**Exercise brief:**
The answer must be the complete listing, copied exactly.

**Task input:**
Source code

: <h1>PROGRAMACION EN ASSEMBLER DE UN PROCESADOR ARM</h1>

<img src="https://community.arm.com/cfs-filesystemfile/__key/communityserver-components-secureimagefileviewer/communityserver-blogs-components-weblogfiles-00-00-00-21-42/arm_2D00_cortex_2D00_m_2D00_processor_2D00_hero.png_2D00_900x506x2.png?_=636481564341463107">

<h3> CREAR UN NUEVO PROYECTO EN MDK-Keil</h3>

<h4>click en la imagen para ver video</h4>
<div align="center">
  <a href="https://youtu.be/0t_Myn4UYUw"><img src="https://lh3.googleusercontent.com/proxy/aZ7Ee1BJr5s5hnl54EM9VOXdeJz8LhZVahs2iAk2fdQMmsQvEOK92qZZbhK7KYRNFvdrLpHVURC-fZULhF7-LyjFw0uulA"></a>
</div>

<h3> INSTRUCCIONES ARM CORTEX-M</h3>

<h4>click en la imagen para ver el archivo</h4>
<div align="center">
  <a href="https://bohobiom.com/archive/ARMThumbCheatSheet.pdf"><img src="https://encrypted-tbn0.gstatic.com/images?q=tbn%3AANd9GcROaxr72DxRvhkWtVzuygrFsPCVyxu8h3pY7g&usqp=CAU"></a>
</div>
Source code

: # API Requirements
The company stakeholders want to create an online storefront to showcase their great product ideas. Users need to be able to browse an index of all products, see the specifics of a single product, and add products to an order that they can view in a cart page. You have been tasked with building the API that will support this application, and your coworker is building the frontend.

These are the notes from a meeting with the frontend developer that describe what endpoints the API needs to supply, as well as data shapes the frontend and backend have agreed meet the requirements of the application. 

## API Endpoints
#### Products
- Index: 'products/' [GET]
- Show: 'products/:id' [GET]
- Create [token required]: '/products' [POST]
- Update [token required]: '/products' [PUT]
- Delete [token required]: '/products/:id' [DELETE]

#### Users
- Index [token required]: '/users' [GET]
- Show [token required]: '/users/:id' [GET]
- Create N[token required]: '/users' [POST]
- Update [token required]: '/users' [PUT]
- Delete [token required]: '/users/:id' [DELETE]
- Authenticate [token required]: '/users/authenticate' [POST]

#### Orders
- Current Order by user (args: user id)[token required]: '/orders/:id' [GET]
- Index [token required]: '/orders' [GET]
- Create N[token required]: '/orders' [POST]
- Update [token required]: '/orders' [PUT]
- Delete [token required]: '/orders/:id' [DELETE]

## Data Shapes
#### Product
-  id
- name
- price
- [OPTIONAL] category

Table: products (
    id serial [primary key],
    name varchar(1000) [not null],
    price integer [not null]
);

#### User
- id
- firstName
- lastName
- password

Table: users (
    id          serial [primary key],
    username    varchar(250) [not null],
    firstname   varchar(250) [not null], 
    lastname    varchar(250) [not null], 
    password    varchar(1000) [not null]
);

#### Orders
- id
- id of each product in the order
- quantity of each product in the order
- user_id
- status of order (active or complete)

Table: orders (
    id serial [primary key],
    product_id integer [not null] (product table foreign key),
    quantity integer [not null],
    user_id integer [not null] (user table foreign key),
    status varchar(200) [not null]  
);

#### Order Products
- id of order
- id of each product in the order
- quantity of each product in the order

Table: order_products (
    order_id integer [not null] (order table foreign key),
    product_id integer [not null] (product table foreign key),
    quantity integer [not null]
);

**Finished task:**
Source code

: <h1>PROGRAMACION EN ASSEMBLER DE UN PROCESADOR ARM</h1>

<img src="https://community.arm.com/cfs-filesystemfile/__key/communityserver-components-secureimagefileviewer/communityserver-blogs-components-weblogfiles-00-00-00-21-42/arm_2D00_cortex_2D00_m_2D00_processor_2D00_hero.png_2D00_900x506x2.png?_=636481564341463107">

<h3> CREAR UN NUEVO PROYECTO EN MDK-Keil</h3>

<h4>click en la imagen para ver video</h4>
<div align="center">
  <a href="https://youtu.be/0t_Myn4UYUw"><img src="https://lh3.googleusercontent.com/proxy/aZ7Ee1BJr5s5hnl54EM9VOXdeJz8LhZVahs2iAk2fdQMmsQvEOK92qZZbhK7KYRNFvdrLpHVURC-fZULhF7-LyjFw0uulA"></a>
</div>

<h3> INSTRUCCIONES ARM CORTEX-M</h3>

<h4>click en la imagen para ver el archivo</h4>
<div align="center">
  <a href="https://bohobiom.com/archive/ARMThumbCheatSheet.pdf"><img src="https://encrypted-tbn0.gstatic.com/images?q=tbn%3AANd9GcROaxr72DxRvhkWtVzuygrFsPCVyxu8h3pY7g&usqp=CAU"></a>
</div>
Source code

: # API Requirements
The company stakeholders want to create an online storefront to showcase their great product ideas. Users need to be able to browse an index of all products, see the specifics of a single product, and add products to an order that they can view in a cart page. You have been tasked with building the API that will support this application, and your coworker is building the frontend.

These are the notes from a meeting with the frontend developer that describe what endpoints the API needs to supply, as well as data shapes the frontend and backend have agreed meet the requirements of the application. 

## API Endpoints
#### Products
- Index: 'products/' [GET]
- Show: 'products/:id' [GET]
- Create [token required]: '/products' [POST]
- Update [token required]: '/products' [PUT]
- Delete [token required]: '/products/:id' [DELETE]

#### Users
- Index [token required]: '/users' [GET]
- Show [token required]: '/users/:id' [GET]
- Create N[token required]: '/users' [POST]
- Update [token required]: '/users' [PUT]
- Delete [token required]: '/users/:id' [DELETE]
- Authenticate [token required]: '/users/authenticate' [POST]

#### Orders
- Current Order by user (args: user id)[token required]: '/orders/:id' [GET]
- Index [token required]: '/orders' [GET]
- Create N[token required]: '/orders' [POST]
- Update [token required]: '/orders' [PUT]
- Delete [token required]: '/orders/:id' [DELETE]

## Data Shapes
#### Product
-  id
- name
- price
- [OPTIONAL] category

Table: products (
    id serial [primary key],
    name varchar(1000) [not null],
    price integer [not null]
);

#### User
- id
- firstName
- lastName
- password

Table: users (
    id          serial [primary key],
    username    varchar(250) [not null],
    firstname   varchar(250) [not null], 
    lastname    varchar(250) [not null], 
    password    varchar(1000) [not null]
);

#### Orders
- id
- id of each product in the order
- quantity of each product in the order
- user_id
- status of order (active or complete)

Table: orders (
    id serial [primary key],
    product_id integer [not null] (product table foreign key),
    quantity integer [not null],
    user_id integer [not null] (user table foreign key),
    status varchar(200) [not null]  
);

#### Order Products
- id of order
- id of each product in the order
- quantity of each product in the order

Table: order_products (
    order_id integer [not null] (order table foreign key),
    product_id integer [not null] (product table foreign key),
    quantity integer [not null]
);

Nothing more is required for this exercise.